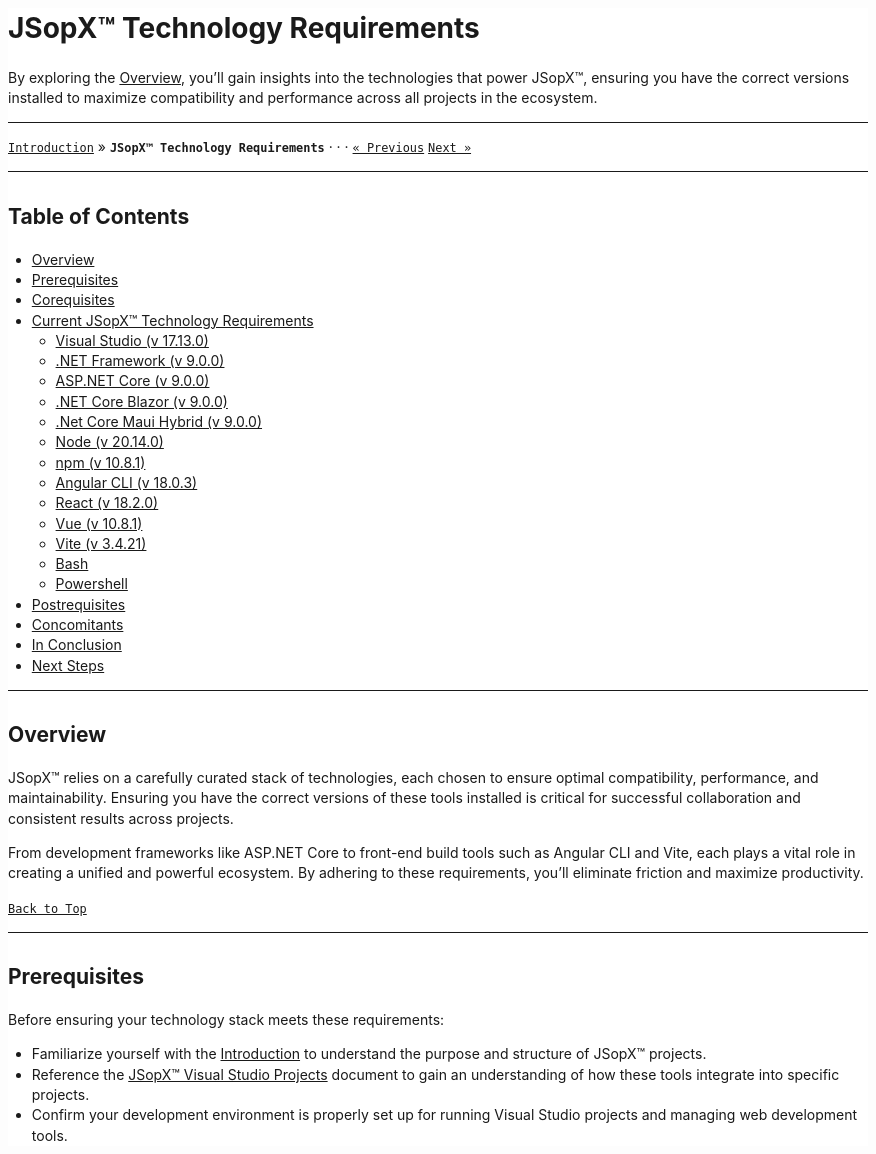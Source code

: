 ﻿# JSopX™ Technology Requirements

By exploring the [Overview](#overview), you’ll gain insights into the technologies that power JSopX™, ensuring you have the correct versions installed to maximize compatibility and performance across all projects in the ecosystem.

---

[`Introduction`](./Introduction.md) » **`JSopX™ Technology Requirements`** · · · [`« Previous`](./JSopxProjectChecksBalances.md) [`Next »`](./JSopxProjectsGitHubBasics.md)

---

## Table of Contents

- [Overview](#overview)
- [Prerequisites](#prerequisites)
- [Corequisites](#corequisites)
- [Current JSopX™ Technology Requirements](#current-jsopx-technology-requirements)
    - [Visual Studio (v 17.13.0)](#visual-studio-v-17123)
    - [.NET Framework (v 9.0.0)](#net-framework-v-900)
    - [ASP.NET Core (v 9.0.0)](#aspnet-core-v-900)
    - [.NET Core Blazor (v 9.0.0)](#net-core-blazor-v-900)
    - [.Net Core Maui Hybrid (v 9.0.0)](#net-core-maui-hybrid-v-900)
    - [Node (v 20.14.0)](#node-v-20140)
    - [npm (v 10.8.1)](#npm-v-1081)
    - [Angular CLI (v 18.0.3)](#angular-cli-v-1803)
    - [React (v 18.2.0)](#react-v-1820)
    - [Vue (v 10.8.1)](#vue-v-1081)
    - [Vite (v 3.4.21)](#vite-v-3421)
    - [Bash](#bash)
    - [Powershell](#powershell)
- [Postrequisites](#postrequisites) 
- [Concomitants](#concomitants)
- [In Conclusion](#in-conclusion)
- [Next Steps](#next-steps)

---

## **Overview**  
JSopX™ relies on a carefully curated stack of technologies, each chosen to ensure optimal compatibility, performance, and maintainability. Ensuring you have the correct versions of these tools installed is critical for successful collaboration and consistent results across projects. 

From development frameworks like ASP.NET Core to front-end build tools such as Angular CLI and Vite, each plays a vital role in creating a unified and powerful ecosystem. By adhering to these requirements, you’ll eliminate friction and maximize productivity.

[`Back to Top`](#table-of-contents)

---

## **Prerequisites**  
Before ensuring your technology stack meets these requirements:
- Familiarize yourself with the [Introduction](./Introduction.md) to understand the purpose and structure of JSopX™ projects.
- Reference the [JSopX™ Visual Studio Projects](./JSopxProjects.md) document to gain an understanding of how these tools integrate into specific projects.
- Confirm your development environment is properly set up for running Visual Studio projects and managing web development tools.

━━━━━━━━━━

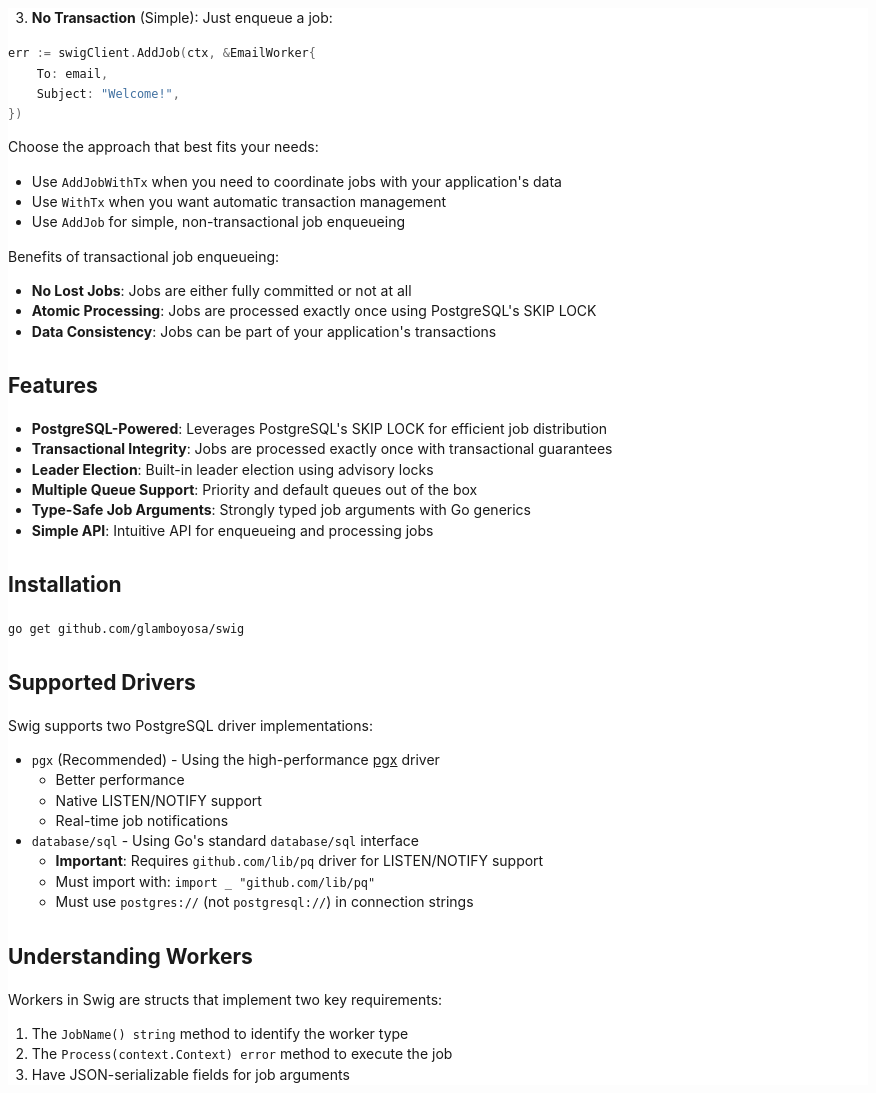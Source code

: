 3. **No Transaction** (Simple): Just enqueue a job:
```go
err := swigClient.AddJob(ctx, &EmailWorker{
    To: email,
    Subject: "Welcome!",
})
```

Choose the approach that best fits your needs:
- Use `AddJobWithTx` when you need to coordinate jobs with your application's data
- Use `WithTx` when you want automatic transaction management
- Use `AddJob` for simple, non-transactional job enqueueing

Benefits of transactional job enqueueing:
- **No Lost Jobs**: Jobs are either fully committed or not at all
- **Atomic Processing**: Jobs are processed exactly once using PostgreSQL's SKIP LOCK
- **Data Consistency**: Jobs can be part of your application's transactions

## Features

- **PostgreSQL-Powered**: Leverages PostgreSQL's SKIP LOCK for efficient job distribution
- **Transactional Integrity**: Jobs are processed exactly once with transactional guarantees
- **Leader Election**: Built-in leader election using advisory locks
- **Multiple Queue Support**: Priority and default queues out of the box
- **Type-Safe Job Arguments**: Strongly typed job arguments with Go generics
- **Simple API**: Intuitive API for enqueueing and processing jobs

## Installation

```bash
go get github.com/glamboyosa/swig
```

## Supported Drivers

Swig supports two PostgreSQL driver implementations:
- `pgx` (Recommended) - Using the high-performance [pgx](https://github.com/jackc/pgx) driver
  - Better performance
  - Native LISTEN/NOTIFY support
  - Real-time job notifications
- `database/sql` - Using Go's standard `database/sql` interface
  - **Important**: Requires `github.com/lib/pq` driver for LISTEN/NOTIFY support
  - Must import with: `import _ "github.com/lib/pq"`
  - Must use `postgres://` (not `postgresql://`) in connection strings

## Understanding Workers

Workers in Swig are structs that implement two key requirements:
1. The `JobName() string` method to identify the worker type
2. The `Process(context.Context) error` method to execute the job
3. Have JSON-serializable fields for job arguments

━━━━━━━━━━

All that should be written out is the stretch of lines above between the one holding "- Reference the" and the one holding "- Confirm your", inclusive, exactly as given.

— Answer for this exercise —
- Reference the [JSopX™ Visual Studio Projects](./JSopxProjects.md) document to gain an understanding of how these tools integrate into specific projects.
- Confirm your development environment is properly set up for running Visual Studio projects and managing web development tools.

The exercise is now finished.